◆ Exercise aim
For this exercise, reproduce the records exactly as they stand and do not carry any images over.
((
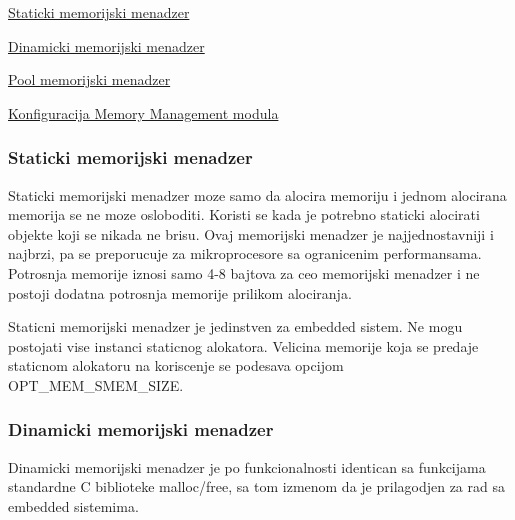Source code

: \begin{DoxyItemize}
\item \hyperlink{group__mem_mem_smem}{Staticki memorijski menadzer}
\item \hyperlink{group__mem_mem_dmem}{Dinamicki memorijski menadzer}
\item \hyperlink{group__mem_mem_pmem}{Pool memorijski menadzer}
\item \hyperlink{group__mem_mem_configuration}{Konfiguracija Memory Management modula}
\end{DoxyItemize}\hypertarget{group__mem_mem_smem}{}\subsubsection{Staticki memorijski menadzer}\label{group__mem_mem_smem}
Staticki memorijski menadzer moze samo da alocira memoriju i jednom alocirana memorija se ne moze osloboditi. Koristi se kada je potrebno staticki alocirati objekte koji se nikada ne brisu. Ovaj memorijski menadzer je najjednostavniji i najbrzi, pa se preporucuje za mikroprocesore sa ogranicenim performansama. Potrosnja memorije iznosi samo 4-\/8 bajtova za ceo memorijski menadzer i ne postoji dodatna potrosnja memorije prilikom alociranja.

Staticni memorijski menadzer je jedinstven za embedded sistem. Ne mogu postojati vise instanci staticnog alokatora. Velicina memorije koja se predaje staticnom alokatoru na koriscenje se podesava opcijom O\-P\-T\-\_\-\-M\-E\-M\-\_\-\-S\-M\-E\-M\-\_\-\-S\-I\-Z\-E.\hypertarget{group__mem_mem_dmem}{}\subsubsection{Dinamicki memorijski menadzer}\label{group__mem_mem_dmem}
Dinamicki memorijski menadzer je po funkcionalnosti identican sa funkcijama standardne C biblioteke malloc/free, sa tom izmenom da je prilagodjen za rad sa embedded sistemima.

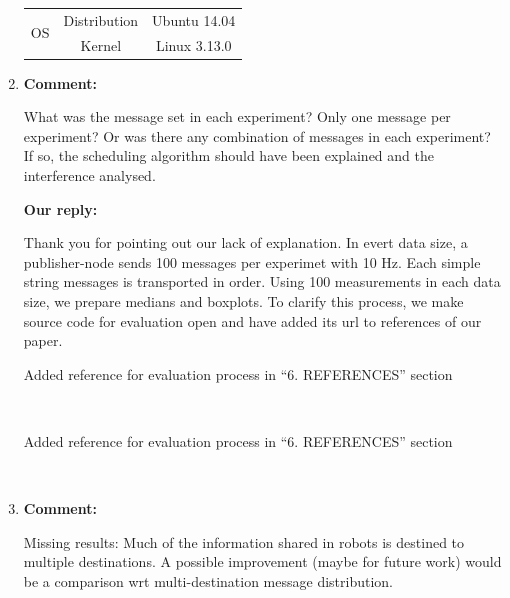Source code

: \documentclass{article}
\begin{document}
\begin{enumerate}
\begin{table}[h]
\begin{threeparttable}
\begin{tabular}{c|c||c|c}
        \multirow{2}{*}{OS} & Distribution & \multicolumn{2}{c}{Ubuntu 14.04} \\ 
        & Kernel & \multicolumn{2}{c}{Linux 3.13.0} \\ \hline
      \end{tabular}
    \end{threeparttable}
  \end{table}
  
\item \begin{flushleft}
  \textbf{Comment:}
\end{flushleft}
  What was the message set in each experiment? Only one message per experiment? Or was there any combination of messages in each experiment? If so, the scheduling algorithm should have been explained and the interference analysed.
  
  \begin{flushleft}
    \textbf{Our reply:}
  \end{flushleft}
  Thank you for pointing out our lack of explanation.
  In evert data size, a publisher-node sends 100 messages per experimet with 10 Hz.
  Each simple string messages is transported in order.
  Using 100 measurements in each data size, we prepare medians and boxplots.
  To clarify this process, we make source code for evaluation open and have added its url to references of our paper.
  \begin{itembox}[|]{Added reference for evaluation process in ``6. REFERENCES'' section}
  \end{itembox}\\
  \begin{itembox}[|]{Added reference for evaluation process in ``6. REFERENCES'' section}
  \end{itembox}\\

\item \begin{flushleft}
  \textbf{Comment:}
\end{flushleft}
  Missing results: Much of the information shared in robots is destined to multiple destinations. A possible improvement (maybe for future work) would be a comparison wrt multi-destination message distribution.
  

\end{enumerate}
\end{document}
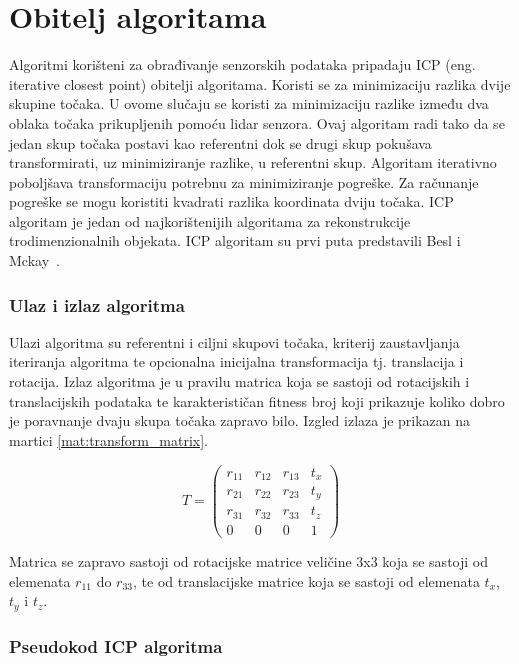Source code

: \section{Obitelj algoritama}

Algoritmi korišteni za obrađivanje senzorskih podataka pripadaju ICP (eng. iterative closest point) obitelji algoritama. Koristi se za minimizaciju razlika dvije skupine točaka. U ovome slučaju se koristi za minimizaciju razlike između dva oblaka točaka prikupljenih pomoću lidar senzora. Ovaj algoritam radi tako da se jedan skup točaka postavi kao referentni dok se drugi skup pokušava transformirati, uz minimiziranje razlike, u referentni skup. Algoritam iterativno poboljšava transformaciju potrebnu za minimiziranje pogreške. Za računanje pogreške se mogu koristiti kvadrati razlika koordinata dviju točaka. ICP algoritam je jedan od najkorištenijih algoritama za rekonstrukcije trodimenzionalnih objekata. ICP algoritam su prvi puta predstavili Besl i Mckay~\cite{beslmckay121791}.

\subsubsection{Ulaz i izlaz algoritma}

Ulazi algoritma su referentni i ciljni skupovi točaka, kriterij zaustavljanja iteriranja algoritma te opcionalna inicijalna transformacija tj. translacija i rotacija. Izlaz algoritma je u pravilu matrica koja se sastoji od rotacijskih i translacijskih podataka te karakterističan fitness broj koji prikazuje koliko dobro je poravnanje dvaju skupa točaka zapravo bilo. Izgled izlaza je prikazan na martici \ref{mat:transform_matrix}.

\begin{equation}
  T =
  \begin{pmatrix}
    r_{11} & r_{12} & r_{13} & t_{x}\\
    r_{21} & r_{22} & r_{23} & t_{y}\\
    r_{31} & r_{32} & r_{33} & t_{z}\\
    0      & 0      & 0      & 1
  \end{pmatrix}
  \label{mat:transform_matrix}
\end{equation}

Matrica se zapravo sastoji od rotacijske matrice veličine 3x3 koja se sastoji od elemenata $r_{11}$ do $r_{33}$, te od translacijske matrice koja se sastoji od elemenata $t_{x}$, $t_{y}$ i $t_{z}$. 

\subsubsection{Pseudokod ICP algoritma}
))
◆ Written solution
Source code

: \begin{DoxyItemize}
\item \hyperlink{group__mem_mem_smem}{Staticki memorijski menadzer}
\item \hyperlink{group__mem_mem_dmem}{Dinamicki memorijski menadzer}
\item \hyperlink{group__mem_mem_pmem}{Pool memorijski menadzer}
\item \hyperlink{group__mem_mem_configuration}{Konfiguracija Memory Management modula}
\end{DoxyItemize}\hypertarget{group__mem_mem_smem}{}\subsubsection{Staticki memorijski menadzer}\label{group__mem_mem_smem}
Staticki memorijski menadzer moze samo da alocira memoriju i jednom alocirana memorija se ne moze osloboditi. Koristi se kada je potrebno staticki alocirati objekte koji se nikada ne brisu. Ovaj memorijski menadzer je najjednostavniji i najbrzi, pa se preporucuje za mikroprocesore sa ogranicenim performansama. Potrosnja memorije iznosi samo 4-\/8 bajtova za ceo memorijski menadzer i ne postoji dodatna potrosnja memorije prilikom alociranja.

Staticni memorijski menadzer je jedinstven za embedded sistem. Ne mogu postojati vise instanci staticnog alokatora. Velicina memorije koja se predaje staticnom alokatoru na koriscenje se podesava opcijom O\-P\-T\-\_\-\-M\-E\-M\-\_\-\-S\-M\-E\-M\-\_\-\-S\-I\-Z\-E.\hypertarget{group__mem_mem_dmem}{}\subsubsection{Dinamicki memorijski menadzer}\label{group__mem_mem_dmem}
Dinamicki memorijski menadzer je po funkcionalnosti identican sa funkcijama standardne C biblioteke malloc/free, sa tom izmenom da je prilagodjen za rad sa embedded sistemima.

Source code

: \documentclass{article}
\begin{document}
\begin{enumerate}
\begin{table}[h]
\begin{threeparttable}
\begin{tabular}{c|c||c|c}
        \multirow{2}{*}{OS} & Distribution & \multicolumn{2}{c}{Ubuntu 14.04} \\ 
        & Kernel & \multicolumn{2}{c}{Linux 3.13.0} \\ \hline
      \end{tabular}
    \end{threeparttable}
  \end{table}
  
\item \begin{flushleft}
  \textbf{Comment:}
\end{flushleft}
  What was the message set in each experiment? Only one message per experiment? Or was there any combination of messages in each experiment? If so, the scheduling algorithm should have been explained and the interference analysed.
  
  \begin{flushleft}
    \textbf{Our reply:}
  \end{flushleft}
  Thank you for pointing out our lack of explanation.
  In evert data size, a publisher-node sends 100 messages per experimet with 10 Hz.
  Each simple string messages is transported in order.
  Using 100 measurements in each data size, we prepare medians and boxplots.
  To clarify this process, we make source code for evaluation open and have added its url to references of our paper.
  \begin{itembox}[|]{Added reference for evaluation process in ``6. REFERENCES'' section}
  \end{itembox}\\
  \begin{itembox}[|]{Added reference for evaluation process in ``6. REFERENCES'' section}
  \end{itembox}\\

\item \begin{flushleft}
  \textbf{Comment:}
\end{flushleft}
  Missing results: Much of the information shared in robots is destined to multiple destinations. A possible improvement (maybe for future work) would be a comparison wrt multi-destination message distribution.
  

\end{enumerate}
\end{document}
Source code

: \section{Obitelj algoritama}

Algoritmi korišteni za obrađivanje senzorskih podataka pripadaju ICP (eng. iterative closest point) obitelji algoritama. Koristi se za minimizaciju razlika dvije skupine točaka. U ovome slučaju se koristi za minimizaciju razlike između dva oblaka točaka prikupljenih pomoću lidar senzora. Ovaj algoritam radi tako da se jedan skup točaka postavi kao referentni dok se drugi skup pokušava transformirati, uz minimiziranje razlike, u referentni skup. Algoritam iterativno poboljšava transformaciju potrebnu za minimiziranje pogreške. Za računanje pogreške se mogu koristiti kvadrati razlika koordinata dviju točaka. ICP algoritam je jedan od najkorištenijih algoritama za rekonstrukcije trodimenzionalnih objekata. ICP algoritam su prvi puta predstavili Besl i Mckay~\cite{beslmckay121791}.

\subsubsection{Ulaz i izlaz algoritma}

Ulazi algoritma su referentni i ciljni skupovi točaka, kriterij zaustavljanja iteriranja algoritma te opcionalna inicijalna transformacija tj. translacija i rotacija. Izlaz algoritma je u pravilu matrica koja se sastoji od rotacijskih i translacijskih podataka te karakterističan fitness broj koji prikazuje koliko dobro je poravnanje dvaju skupa točaka zapravo bilo. Izgled izlaza je prikazan na martici \ref{mat:transform_matrix}.

\begin{equation}
  T =
  \begin{pmatrix}
    r_{11} & r_{12} & r_{13} & t_{x}\\
    r_{21} & r_{22} & r_{23} & t_{y}\\
    r_{31} & r_{32} & r_{33} & t_{z}\\
    0      & 0      & 0      & 1
  \end{pmatrix}
  \label{mat:transform_matrix}
\end{equation}

Matrica se zapravo sastoji od rotacijske matrice veličine 3x3 koja se sastoji od elemenata $r_{11}$ do $r_{33}$, te od translacijske matrice koja se sastoji od elemenata $t_{x}$, $t_{y}$ i $t_{z}$. 

\subsubsection{Pseudokod ICP algoritma}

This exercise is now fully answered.